Rossini, Il Barbiere di Siviglia
Ageless production of the Rossini’s Barber of Seville at the Staatsoper tonight. Well, not completely ageless. It will be 46 years old this April. But it was produced back in the day when there were still some German directors who understood opera and theater. The long-departed Günther Rennert (died in 1978), who at the time was the director at the Bavarian State Opera did this guest production in Vienna in 1966, and used a simple concept. The entire action took place without a set change – he constructed Don Bartolo’s house in such a way as to allow walls to retract so that the audience could see inside one or more rooms where the action took place. Some action took place in – or spilled into – the courtyard. Rennert put the music foremost – but this opera represented Rossini at his most consistently tuneful and whimsical. So the music drove the farcical plot, which Rennert added to with a dash of slapstick and other sight-gags.
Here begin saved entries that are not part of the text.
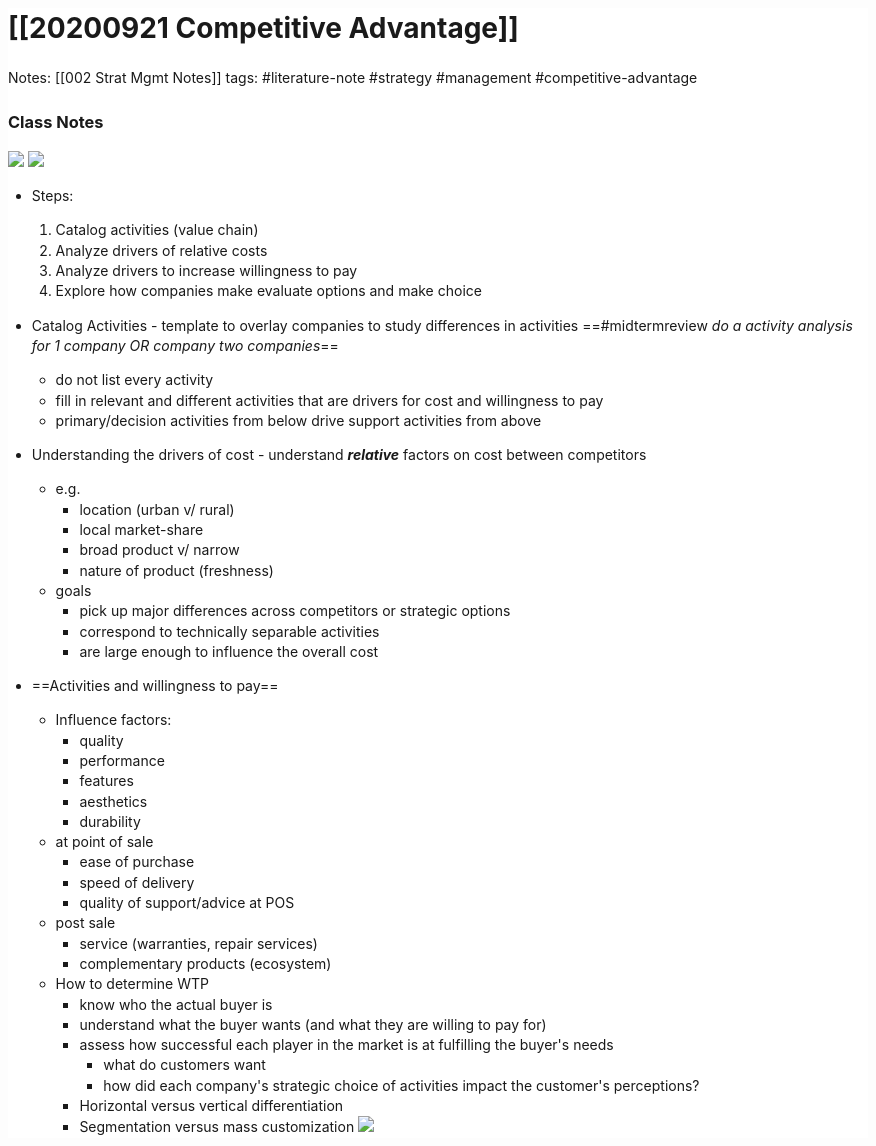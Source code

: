 # [[20200921 Competitive Advantage]]
Notes: 
		[[002 Strat Mgmt Notes]] 
tags: #literature-note #strategy #management #competitive-advantage



### Class Notes
![](https://s1.vika.cn/space/2022/05/18/ba916e8d54a640eea7a957e98099ca92)
![](https://s1.vika.cn/space/2022/05/18/fced7d5cf7af4c3da00d424910e0af1f)

- Steps:
	1. Catalog activities (value chain)
	2. Analyze drivers of relative costs
	3. Analyze drivers to increase willingness to pay
	4. Explore how companies make evaluate options and make choice

- Catalog Activities - template to overlay companies to study differences in activities
	==#midtermreview *do a activity analysis for 1 company OR company two companies*==
	- do not list every activity
	- fill in relevant and different activities that are drivers for cost and willingness to pay 
	- primary/decision activities from below drive support activities from above
- Understanding the drivers of cost - understand ***relative*** factors on cost between competitors
	- e.g.
		- location (urban v/ rural)
		- local market-share
		- broad product v/ narrow
		- nature of product (freshness)
	- goals
		- pick up major differences across competitors or strategic options
		- correspond to technically separable activities
		- are large enough to influence the overall cost 
- ==Activities and willingness to pay==
	- Influence factors:
		- quality
		- performance
		- features
		- aesthetics
		- durability
	- at point of sale
		- ease of purchase
		- speed of delivery
		- quality of support/advice at POS
	- post sale
		- service (warranties, repair services)
		- complementary products (ecosystem)
	- How to determine WTP
		- know who the actual buyer is
		- understand what the buyer wants (and what they are willing to pay for)
		- assess how successful each player in the market is at fulfilling the buyer's needs
			- what do customers want
			- how did each company's strategic choice of activities impact the customer's perceptions?
		- Horizontal versus vertical differentiation
		- Segmentation versus mass customization
![](https://s1.vika.cn/space/2022/05/18/986a366cc9354a7cba3c34fe9ff35510)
Over the years, an entire array of Vienna casts have had the chance to put on this production, so it can remain constantly fresh. Looking at the faces of the cast, they enjoyed themselves immensely, which very much helped. Vienna ensemble singers made up tonight’s group, maintaining the standards that make the House on the Ring the best on the planet even for casts without particular stars. Adrian Eröd (Figaro), Isabel Leonard(Rosina), and Juan Francisco Gatell (Almaviva) made up a youthful front-line trio, ably supported by Alfred Šramek (Bartolo), Michele Pertusi (Basilio), and Donna Ellen (Marzellina). Michael Güttler conducted precisely, ensuring that the orchestra not only did not overpower the singers but also allowed them to enunciate their often tongue-twisted texts – he clearly appreciated that Rossini wrote a difficult opera to sing and, furthermore, for the comedy to work in this production especially, the difficult singing must have extra clarity.